■ ABOUT THIS TASK
Using the material below, tally each line with the string "color" and report only the total.
───── AVAILABLE RECORDS ─────
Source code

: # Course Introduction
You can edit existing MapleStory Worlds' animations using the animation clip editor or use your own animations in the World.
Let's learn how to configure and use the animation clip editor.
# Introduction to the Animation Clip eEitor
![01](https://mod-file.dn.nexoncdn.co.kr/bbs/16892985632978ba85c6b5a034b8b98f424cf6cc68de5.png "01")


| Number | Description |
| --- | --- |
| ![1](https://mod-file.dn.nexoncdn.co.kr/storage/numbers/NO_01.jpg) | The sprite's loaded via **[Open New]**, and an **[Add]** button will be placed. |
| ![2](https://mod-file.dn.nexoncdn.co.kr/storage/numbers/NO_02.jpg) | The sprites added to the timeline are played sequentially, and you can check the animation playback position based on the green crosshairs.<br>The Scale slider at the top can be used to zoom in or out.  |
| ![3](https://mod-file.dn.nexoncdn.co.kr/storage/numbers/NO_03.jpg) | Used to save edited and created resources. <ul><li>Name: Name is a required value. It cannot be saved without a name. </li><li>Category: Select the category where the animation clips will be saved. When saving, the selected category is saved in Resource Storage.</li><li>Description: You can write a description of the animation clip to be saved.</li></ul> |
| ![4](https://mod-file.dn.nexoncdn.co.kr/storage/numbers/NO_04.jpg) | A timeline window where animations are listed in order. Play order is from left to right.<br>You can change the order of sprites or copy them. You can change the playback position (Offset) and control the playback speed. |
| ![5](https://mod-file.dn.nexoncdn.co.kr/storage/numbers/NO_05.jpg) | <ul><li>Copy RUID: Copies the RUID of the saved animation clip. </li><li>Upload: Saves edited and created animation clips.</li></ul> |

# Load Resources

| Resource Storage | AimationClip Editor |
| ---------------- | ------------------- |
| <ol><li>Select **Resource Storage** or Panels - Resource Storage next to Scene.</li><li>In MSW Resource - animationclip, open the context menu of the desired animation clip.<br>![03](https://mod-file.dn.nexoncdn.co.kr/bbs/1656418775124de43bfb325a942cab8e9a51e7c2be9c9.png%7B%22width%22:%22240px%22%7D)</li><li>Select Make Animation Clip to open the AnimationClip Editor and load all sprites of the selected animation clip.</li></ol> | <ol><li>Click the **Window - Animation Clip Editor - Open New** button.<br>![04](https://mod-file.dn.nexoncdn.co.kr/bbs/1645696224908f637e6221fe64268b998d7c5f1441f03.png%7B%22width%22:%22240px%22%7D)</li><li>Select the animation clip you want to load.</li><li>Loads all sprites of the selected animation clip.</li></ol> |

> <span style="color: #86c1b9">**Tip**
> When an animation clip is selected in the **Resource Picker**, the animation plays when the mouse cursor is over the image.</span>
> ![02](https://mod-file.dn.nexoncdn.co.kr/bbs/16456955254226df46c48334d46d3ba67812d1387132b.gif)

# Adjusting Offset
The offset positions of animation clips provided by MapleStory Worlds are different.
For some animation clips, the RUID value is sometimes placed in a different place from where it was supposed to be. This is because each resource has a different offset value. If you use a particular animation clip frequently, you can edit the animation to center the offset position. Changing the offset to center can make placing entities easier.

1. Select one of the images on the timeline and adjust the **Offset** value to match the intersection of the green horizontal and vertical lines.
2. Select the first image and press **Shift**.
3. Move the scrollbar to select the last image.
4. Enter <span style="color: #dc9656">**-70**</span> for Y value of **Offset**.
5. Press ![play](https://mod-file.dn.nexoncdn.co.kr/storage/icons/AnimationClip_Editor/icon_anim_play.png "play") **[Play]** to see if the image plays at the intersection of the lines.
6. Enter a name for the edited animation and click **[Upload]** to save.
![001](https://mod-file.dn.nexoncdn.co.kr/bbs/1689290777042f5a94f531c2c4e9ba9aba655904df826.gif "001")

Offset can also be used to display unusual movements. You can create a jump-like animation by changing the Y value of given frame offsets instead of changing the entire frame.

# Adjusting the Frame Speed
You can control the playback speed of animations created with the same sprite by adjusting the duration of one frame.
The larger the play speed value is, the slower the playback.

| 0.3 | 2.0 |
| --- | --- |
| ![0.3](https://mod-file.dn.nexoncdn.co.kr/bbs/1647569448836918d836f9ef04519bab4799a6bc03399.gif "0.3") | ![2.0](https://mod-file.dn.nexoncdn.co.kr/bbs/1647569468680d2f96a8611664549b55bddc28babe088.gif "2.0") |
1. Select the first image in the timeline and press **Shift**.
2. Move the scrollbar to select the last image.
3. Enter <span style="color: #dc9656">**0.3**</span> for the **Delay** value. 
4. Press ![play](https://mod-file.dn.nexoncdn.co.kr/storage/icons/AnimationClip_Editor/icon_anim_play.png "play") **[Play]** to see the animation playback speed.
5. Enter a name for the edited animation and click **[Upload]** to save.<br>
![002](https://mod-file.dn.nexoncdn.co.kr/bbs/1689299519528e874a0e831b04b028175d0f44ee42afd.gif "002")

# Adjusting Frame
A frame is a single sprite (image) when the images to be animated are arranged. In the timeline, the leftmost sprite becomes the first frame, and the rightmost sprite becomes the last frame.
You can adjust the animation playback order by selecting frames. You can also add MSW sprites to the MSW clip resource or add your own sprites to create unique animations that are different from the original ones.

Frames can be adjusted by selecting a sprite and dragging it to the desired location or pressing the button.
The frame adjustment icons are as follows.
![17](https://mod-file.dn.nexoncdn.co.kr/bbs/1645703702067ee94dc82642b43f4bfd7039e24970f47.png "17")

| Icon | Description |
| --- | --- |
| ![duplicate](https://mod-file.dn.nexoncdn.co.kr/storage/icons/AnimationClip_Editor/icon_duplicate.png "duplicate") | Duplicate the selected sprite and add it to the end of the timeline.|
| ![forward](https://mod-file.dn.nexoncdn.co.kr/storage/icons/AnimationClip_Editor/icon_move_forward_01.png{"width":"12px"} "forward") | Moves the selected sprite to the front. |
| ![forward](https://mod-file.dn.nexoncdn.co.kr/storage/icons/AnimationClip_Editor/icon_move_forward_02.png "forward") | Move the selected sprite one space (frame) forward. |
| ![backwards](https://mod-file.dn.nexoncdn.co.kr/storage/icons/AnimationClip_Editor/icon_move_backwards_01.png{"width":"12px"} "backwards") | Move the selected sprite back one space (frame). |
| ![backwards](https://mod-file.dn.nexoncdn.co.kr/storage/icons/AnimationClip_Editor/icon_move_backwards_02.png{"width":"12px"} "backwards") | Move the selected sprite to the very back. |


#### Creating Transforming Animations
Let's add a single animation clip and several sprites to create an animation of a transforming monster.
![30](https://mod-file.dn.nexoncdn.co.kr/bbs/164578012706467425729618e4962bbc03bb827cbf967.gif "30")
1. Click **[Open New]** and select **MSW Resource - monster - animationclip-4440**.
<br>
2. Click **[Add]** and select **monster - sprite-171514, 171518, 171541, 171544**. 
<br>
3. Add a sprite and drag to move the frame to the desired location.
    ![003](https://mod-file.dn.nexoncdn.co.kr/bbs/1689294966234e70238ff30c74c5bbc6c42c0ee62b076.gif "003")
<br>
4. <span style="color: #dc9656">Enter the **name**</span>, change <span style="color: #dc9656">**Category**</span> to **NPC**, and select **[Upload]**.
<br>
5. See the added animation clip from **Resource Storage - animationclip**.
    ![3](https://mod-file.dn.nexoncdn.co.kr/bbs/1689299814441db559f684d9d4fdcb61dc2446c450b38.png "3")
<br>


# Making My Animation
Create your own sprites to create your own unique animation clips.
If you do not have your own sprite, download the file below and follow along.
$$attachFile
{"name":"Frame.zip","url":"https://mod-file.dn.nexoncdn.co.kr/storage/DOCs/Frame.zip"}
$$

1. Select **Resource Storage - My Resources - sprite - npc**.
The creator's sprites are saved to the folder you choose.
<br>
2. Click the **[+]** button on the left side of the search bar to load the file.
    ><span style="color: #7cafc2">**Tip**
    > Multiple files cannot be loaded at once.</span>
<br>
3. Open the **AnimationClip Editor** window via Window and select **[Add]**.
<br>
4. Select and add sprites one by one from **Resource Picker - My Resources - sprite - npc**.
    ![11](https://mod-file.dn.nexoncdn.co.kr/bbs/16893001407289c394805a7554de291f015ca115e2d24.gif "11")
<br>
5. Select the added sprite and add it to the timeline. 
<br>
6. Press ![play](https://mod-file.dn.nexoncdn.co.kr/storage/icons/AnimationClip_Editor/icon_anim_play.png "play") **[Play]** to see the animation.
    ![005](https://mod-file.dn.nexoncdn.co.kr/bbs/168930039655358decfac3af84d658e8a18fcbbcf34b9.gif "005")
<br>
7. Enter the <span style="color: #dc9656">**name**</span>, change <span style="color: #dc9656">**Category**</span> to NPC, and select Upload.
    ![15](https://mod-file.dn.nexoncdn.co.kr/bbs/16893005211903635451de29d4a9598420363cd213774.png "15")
─────
■ SOLUTION
6